Eyia ? Le nom, effectivement, ne sonnait pas très russe, mais, en toute honnêteté, Sergeï s’en foutait un peu. Au moins, le nom ne sonnait pas japonais. Il sourit assez rapidement, amusé face à sa réplique. Elle avait du cran. Elle savait parler aux hommes. Arctos l’apprécierait, indéniablement. Elle lui expliqua, avec un certain envoûtement, qu’elle était
curieuse. Sergeï lui sourit, amusé. Pour autant, il ne devait pas se laisser prendre aux jeux. Il attrapa son portable.
«
Tu permets ? demanda-t-il, sans vraiment attendre de réponse.
Un aussi beau visage, j’ai envie de le conserver en mémoire... »

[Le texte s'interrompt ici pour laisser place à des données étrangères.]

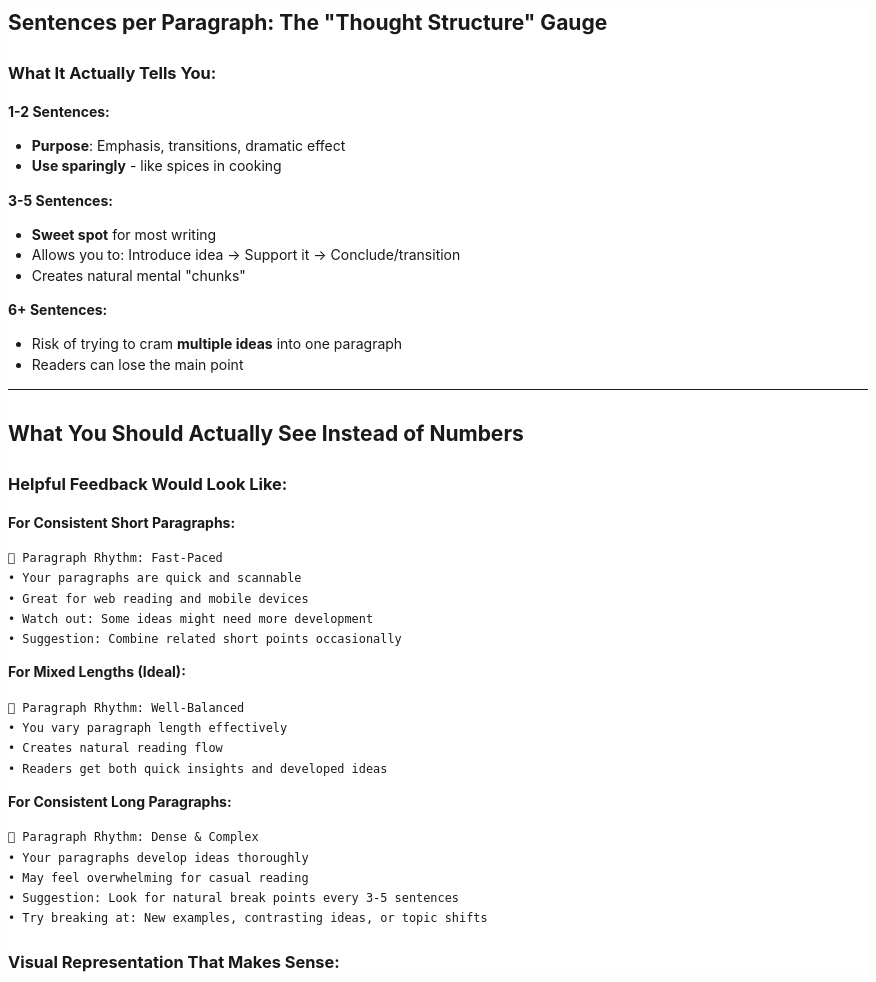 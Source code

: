 
## Sentences per Paragraph: The "Thought Structure" Gauge

### What It Actually Tells You:

**1-2 Sentences:**

- **Purpose**: Emphasis, transitions, dramatic effect
- **Use sparingly** - like spices in cooking

**3-5 Sentences:**

- **Sweet spot** for most writing
- Allows you to: Introduce idea → Support it → Conclude/transition
- Creates natural mental "chunks"

**6+ Sentences:**

- Risk of trying to cram **multiple ideas** into one paragraph
- Readers can lose the main point

---

## What You Should Actually See Instead of Numbers

### Helpful Feedback Would Look Like:

**For Consistent Short Paragraphs:**

```
📝 Paragraph Rhythm: Fast-Paced
• Your paragraphs are quick and scannable
• Great for web reading and mobile devices
• Watch out: Some ideas might need more development
• Suggestion: Combine related short points occasionally
```

**For Mixed Lengths (Ideal):**

```
📝 Paragraph Rhythm: Well-Balanced
• You vary paragraph length effectively
• Creates natural reading flow
• Readers get both quick insights and developed ideas
```

**For Consistent Long Paragraphs:**

```
📝 Paragraph Rhythm: Dense & Complex
• Your paragraphs develop ideas thoroughly
• May feel overwhelming for casual reading
• Suggestion: Look for natural break points every 3-5 sentences
• Try breaking at: New examples, contrasting ideas, or topic shifts
```

### Visual Representation That Makes Sense:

Il cadra l’objectif en plein milieu du visage d’Eyia, de ses lèvres sanglantes et pulpeuses. Chez n’importe quelle autre femme, il aurait trouvé ce rouge excessif, grotesque, laid, mais, chez elle, ce rouge pourpre évoquant du sang lui donnait un air bestial qui contrastait avec l’élégance et la douceur semblant se dégager de son corps. Une femme tout en courbe et en paradoxe. Une véritable beauté des neiges, froide et aussi glaciale que la banquise en apparence, mais aussi chaude et douce que le feu qui brûlait dans la cabane. Il prit la photo, et envoya un MMS à Arctos, comprenant, outre l’image, un simple mot, comme pour tout résumer : «
Eyia ». C’était ainsi que ça fonctionnait avec le Grizzly. Il avait beau faire confiance aux goûts de Sergeï, il tenait tout de même à savoir à quoi ressemblerait la femme qui viendrait lui proposer un service.
«
Okay... Allons-y. Le bar m’appartient, inutile de payer » jugea-t-il utile de préciser.

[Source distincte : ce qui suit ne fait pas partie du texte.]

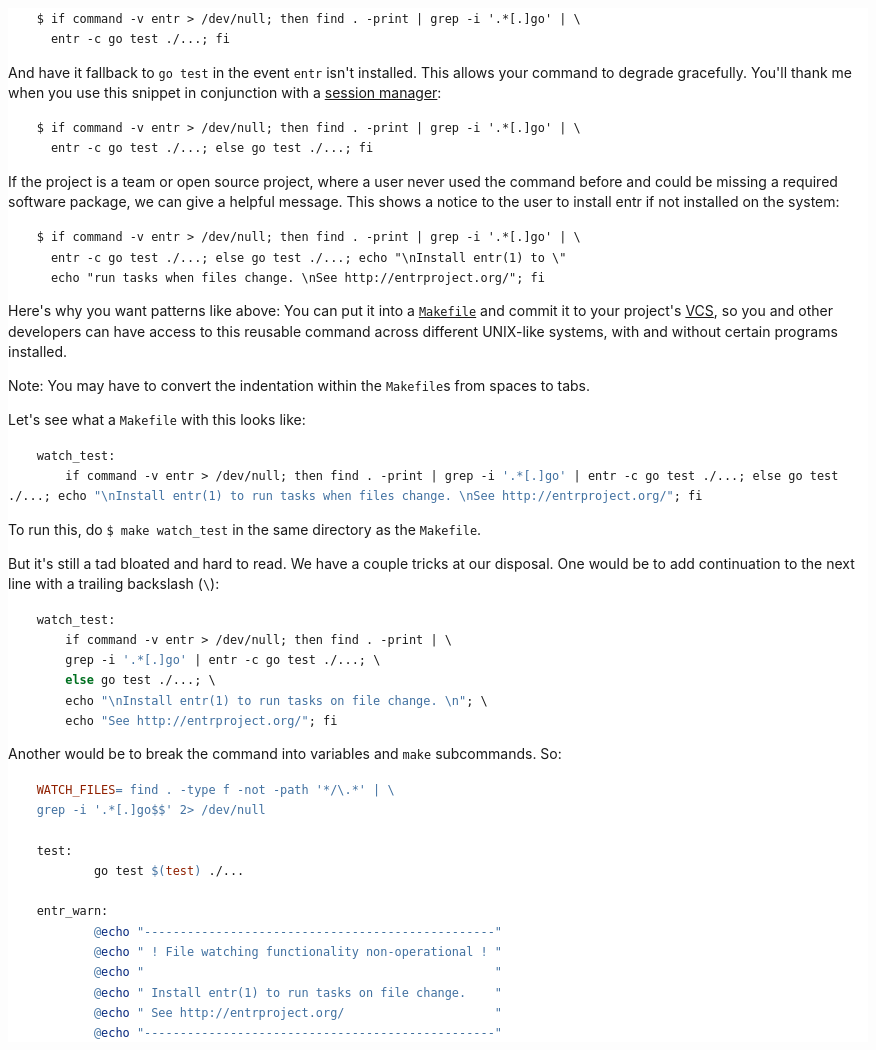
 ```shell
    $ if command -v entr > /dev/null; then find . -print | grep -i '.*[.]go' | \
      entr -c go test ./...; fi
```
And have it fallback to `go test` in the event `entr` isn't installed. This
allows your command to degrade gracefully. You'll thank me when you use this
snippet in conjunction with a [session manager](#session-manager):

```shell
    $ if command -v entr > /dev/null; then find . -print | grep -i '.*[.]go' | \
      entr -c go test ./...; else go test ./...; fi
```
If the project is a team or open source project, where a user never used the
command before and could be missing a required software package, we can give
a helpful message. This shows a notice to the user to install entr if not
installed on the system:

```shell
    $ if command -v entr > /dev/null; then find . -print | grep -i '.*[.]go' | \
      entr -c go test ./...; else go test ./...; echo "\nInstall entr(1) to \"
      echo "run tasks when files change. \nSee http://entrproject.org/"; fi
```
Here's why you want patterns like above: You can put it into a [`Makefile`](https://en.wikipedia.org/wiki/Makefile)
and commit it to your project's [VCS](https://en.wikipedia.org/wiki/Version_control),
so you and other developers can have access to this reusable command across
different UNIX-like systems, with and without certain programs installed.

Note: You may have to convert the indentation within the `Makefile`s from spaces
to tabs.

Let's see what a `Makefile` with this looks like:

```makefile
    watch_test:
        if command -v entr > /dev/null; then find . -print | grep -i '.*[.]go' | entr -c go test ./...; else go test ./...; echo "\nInstall entr(1) to run tasks when files change. \nSee http://entrproject.org/"; fi
```
To run this, do `$ make watch_test` in the same directory as the `Makefile`.

But it's still a tad bloated and hard to read. We have a couple tricks at our
disposal. One would be to add continuation to the next line with a trailing
backslash (`\`):

```makefile
    watch_test:
        if command -v entr > /dev/null; then find . -print | \
        grep -i '.*[.]go' | entr -c go test ./...; \
        else go test ./...; \
        echo "\nInstall entr(1) to run tasks on file change. \n"; \
        echo "See http://entrproject.org/"; fi
```
Another would be to break the command into variables and `make` subcommands. So:

```makefile
    WATCH_FILES= find . -type f -not -path '*/\.*' | \
    grep -i '.*[.]go$$' 2> /dev/null

    test:
            go test $(test) ./...
    
    entr_warn:
            @echo "-------------------------------------------------"
            @echo " ! File watching functionality non-operational ! "
            @echo "                                                 "
            @echo " Install entr(1) to run tasks on file change.    "
            @echo " See http://entrproject.org/                     "
            @echo "-------------------------------------------------"
```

Le bar ne lui appartenait pas vraiment, mais il était un Petrovski, donc on pouvait dire que oui. Il sortit de l’établissement, retournant dans la rue, et rejoignit le parking du restaurant, où l’attendait sa voiture. Il possédait une
voiture de sport russe aux faux airs de Chrysler. Pour l’heure, la balle était dans le camp d’Arctos. S’il refusait d’avoir Eyia, alors Sergeï était bon pour l’emmener ailleurs. Il démarra, quittant le restaurant, et se mit à rouler rapidement.
«
On va au cœur de la ville, je vais te présenter à un pote. Il adore les filles comme toi... Et c’est un vrai gentleman. »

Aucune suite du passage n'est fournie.